Hiroshima by John Hersey is many things. It is an early piece of New Journalism, it is the first accurate account of what happened in Hiroshima on the day the bomb was detonated, it is a piece of non-fiction writing that challenges how we define “non-fiction”. But my goal here today is to explain what this book really did, what John Hersey wanted to be taken away from this historically significant piece of journalism, Hiroshima. He used novelistic devices as well as an omniscient point of view to reinforce and achieve the meaning of the book that he pushed on readers without coming off too strong as the author; he let the characters speak for themselves and tell this story:
I believe Hirohsima by John Hersey changed the world’s perspective on the atomic bomb and nuclear power.
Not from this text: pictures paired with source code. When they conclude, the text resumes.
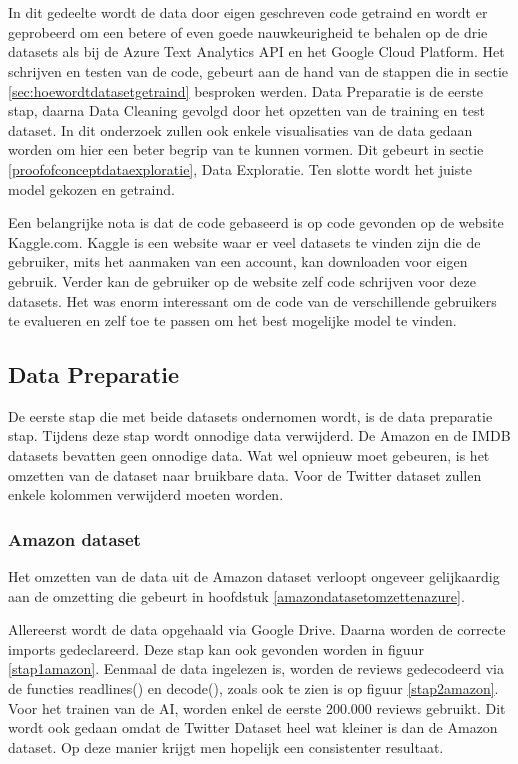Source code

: \chapter{}
\label{ch:proof-of-concept}

In dit gedeelte wordt de data door eigen geschreven code getraind en wordt er geprobeerd om een betere of even goede nauwkeurigheid te behalen op de drie datasets als bij de Azure Text Analytics API en het Google Cloud Platform. Het schrijven en testen van de code, gebeurt aan de hand van de stappen die in sectie \ref{sec:hoewordtdatasetgetraind} besproken werden. Data Preparatie is de eerste stap, daarna Data Cleaning gevolgd door het opzetten van de training en test dataset. In dit onderzoek zullen ook enkele visualisaties van de data gedaan worden om hier een beter begrip van te kunnen vormen. Dit gebeurt in sectie \ref{proofofconceptdataexploratie}, Data Exploratie. Ten slotte wordt het juiste model gekozen en getraind. 

Een belangrijke nota is dat de code gebaseerd is op code gevonden op de website Kaggle.com. Kaggle is een website waar er veel datasets te vinden zijn die de gebruiker, mits het aanmaken van een account, kan downloaden voor eigen gebruik. Verder kan de gebruiker op de website zelf code schrijven voor deze datasets. Het was enorm interessant om de code van de verschillende gebruikers te evalueren en zelf toe te passen om het best mogelijke model te vinden. \autocite{Kaggle2021}

\section{Data Preparatie}
\label{proofofconceptdatapreparatie}
De eerste stap die met beide datasets ondernomen wordt, is de data preparatie stap. Tijdens deze stap wordt onnodige data verwijderd. De Amazon en de IMDB datasets bevatten geen onnodige data. Wat wel opnieuw moet gebeuren, is het omzetten van de dataset naar bruikbare data. Voor de Twitter dataset zullen enkele kolommen verwijderd moeten worden.

\subsection{Amazon dataset}
Het omzetten van de data uit de Amazon dataset verloopt ongeveer gelijkaardig aan de omzetting die gebeurt in hoofdstuk \ref{amazondatasetomzettenazure}.

Allereerst wordt de data opgehaald via Google Drive. Daarna worden de correcte imports gedeclareerd. Deze stap kan ook gevonden worden in figuur \ref{stap1amazon}. Eenmaal de data ingelezen is, worden de reviews gedecodeerd via de functies readlines() en decode(), zoals ook te zien is op figuur \ref{stap2amazon}. Voor het trainen van de AI, worden enkel de eerste 200.000 reviews gebruikt. Dit wordt ook gedaan omdat de Twitter Dataset heel wat kleiner is dan de Amazon dataset. Op deze manier krijgt men hopelijk een consistenter resultaat.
John Hersey and his editor realized that the American government was using wartime propaganda to cover up the human suffering of the atomic bombs dropped over Hiroshima and Nagasaki. The war department even asked journalists and reporters to limit information surrounding nuclear aspects of Little Boy and Fat Man. But Hersey wanted to find out the truth and based on the fact that I just finished reading the book almost 80 years later and am writing this literary critique piece on it right now, I would say he succeeded. “The public has never been told exactly what took place at Hiroshima”, an editorial in the Bee said. So these stories of the six survivors were a shock to Americans after their initial victory and A-Bomb “Honeymoon Phase.”
This wasn’t too different from my own feeling as I read through the book, pure shock, about how “burns had made patterns—of undershirt straps and suspenders” due to the radiation, “their faces were wholly burned, their eyesockets were hollow” because of the explosion, and how “many people were vomiting” with radiation sickness. Hersey chose specific details like this to include in his New Yorker Issue to really set the tone, one of graveness and warning to really send home the message about what’s Americans had done to the Japanese, what they had done to actual humans, what could happen to them if nuclear power was put in the wrong hands.
Forty years later when Hersey writes an additional chapter, The Aftermath, to describe how the bomb changed the Hibakusha’s life, he inductively reasons by revealing, chronologically, how nuclear power had in fact fallen into the wrong hands, how it had fallen into the rest of the world’s hands: “On September 23, 1949, Moscow Radio announced that Soviet Union had developed an atomic bomb.” Bombs continued to be built and tested, hydrogen bombs were researched but not one had or has since been used.
The conclusion that I am coming to, the criticism that my thoughts, insights, and research are amounting is that what really makes the theme that I mentioned earlier true, is how the author wrote the story. This is what made both the article and the novel so profound, so controversial, so influential, so timeless. “Miss Toshinki Sasaki, a clerk in the personnel department of the East Asia Tin Works, had just turned her head to chat with the girl at the next desk“, as the bomb crashed into Hiroshima, Japan and changed her life forever. Anyone could and anyone can comprehend a story about a regular person, these are the terms that the story had to be told in so that the human mind could grasp the absolute power that these weapons hold.
John Hersey’s Hiroshima stirred outrage throughout the world that “many historians say … was profound enough to help prevent future use of nuclear weapons” and I agree. It has continued to motivate activists and leaders to prevent nuclear war even today, generations after Hiroshima, ultimately ending this fleeting human experiment once and for all. His writing implicitly forces us as readers to decide “whether total war ….. is justifiable, even when it serves a just purpose” and over time society has decided that in the case of Hiroshima it is not, that we need to listen to Hersey’s warning and remember what these weapons of mass destruction have the potential to do. What potential they have to obliterate our lives if we forget. That is the perspective Hersey aimed to instil in each of his readers through careful writing and use of syntax and literary devices.
“His memory, like the world’s, was getting spotty.”